Since winning the Turner prize in 2003 for his illustrated pottery, the transvestite Perry has become a pantomime figure of the British art scene. Is this just celebrity transgression, or something more?by Duncan Fallowell / February 26, 2006 / Leave a comment
Grayson Perry lives in a charming Georgian house in a leafy square in central London. “Would you like tea or something stronger?” he asks in a rich, deep Cockney voice. “And toast? I always have toast around now.”
I ask him if he dresses up only for performance. [He is dressed normally in white shirt and jeans.]
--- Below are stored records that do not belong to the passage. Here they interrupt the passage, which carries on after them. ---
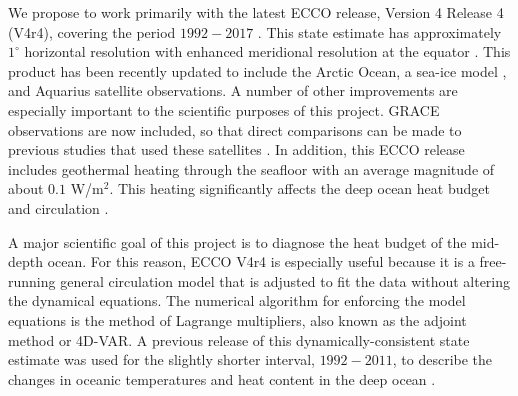 \documentclass[authoryear,round,12pt]{article}
\begin{document}
We propose to work primarily with the latest ECCO release, Version 4
Release 4 (V4r4), covering the period $1992-2017$ \citep[following the
manual,][]{ECCOConsort--2019:ECCO}. This state estimate has
approximately $1^{\circ}$ horizontal resolution with enhanced meridional resolution at the equator \citep{Forget-Campin-2015:ECCO,Fukumori-Wang-2017:ECCO}. This product has been recently updated to include the Arctic Ocean, a sea-ice model \citep{Fenty-Heimbach-2013:Coupled}, and Aquarius satellite observations. A number of other improvements are especially important to the scientific purposes of this project. GRACE observations are now included, so that direct comparisons can be made to previous studies that used these satellites \citep[e.g.,][]{Llovel-Willis-2014:Deep}. In addition, this ECCO release includes geothermal heating through the seafloor with an average magnitude of about $0.1$ W/m$^2$. This heating significantly affects the deep ocean heat budget and circulation \citep[e.g.,][]{Piecuch-Heimbach-2015:Sensitivity}.



A major scientific goal of this project is to diagnose the heat budget of the mid-depth ocean. For this reason, ECCO V4r4 is especially useful because it is a free-running general circulation model that is adjusted to fit the data without altering the dynamical equations. The numerical algorithm for enforcing the model equations is the method of Lagrange multipliers, also known as the adjoint method or 4D-VAR. A previous release of this dynamically-consistent state estimate was used for the slightly shorter interval, $1992-2011$, to describe the changes in oceanic temperatures and heat content in the deep ocean \citep{Wunsch-Heimbach-2014:Bidecadal} . 
\end{document}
“No, it’s not performance ever. I dress up ’cause I want to. The ideal transvestite experience is walking down the street with a mirror held in front of you, but the minute I step out into the street dressed up, the street kicks in and I’m aware of the distractions and dangers of that. So today it’s practicality—it’s a hot day and I’ve been dashing all over the place.”
Years ago Divine [the famous American cross-dressing singer and actor] told me he didn’t like dressing up any more, it was just business.
“He was gay and he was a drag queen—and that’s a very different animal.”
Have you ever had a homosexual or bisexual life?
“I saw that it would be a good career move early on but it never really took off—as soon as that stuff actually hits I think ‘oh no thanks, not for me.’ Drag queens like to attract men, whereas most transvestites are hetero. It’s the emotional scenario of being overpowered and humiliated that’s the turn-on. Do you take milk and sugar?”
Just milk. So is S&M a factor in your art and life?
I’ve tried to understand bondage. But I can’t.
[He laughs.] “Well, all fetishes are about accessing an emotional state, fear or love or anger or whatever, we all have our own mix. Bondage is partly about boundaries, about being held. The two requirements for a good parent—or any leader for that matter—are love and boundaries, and bondage is about re-creating that loving restriction of a good parent.”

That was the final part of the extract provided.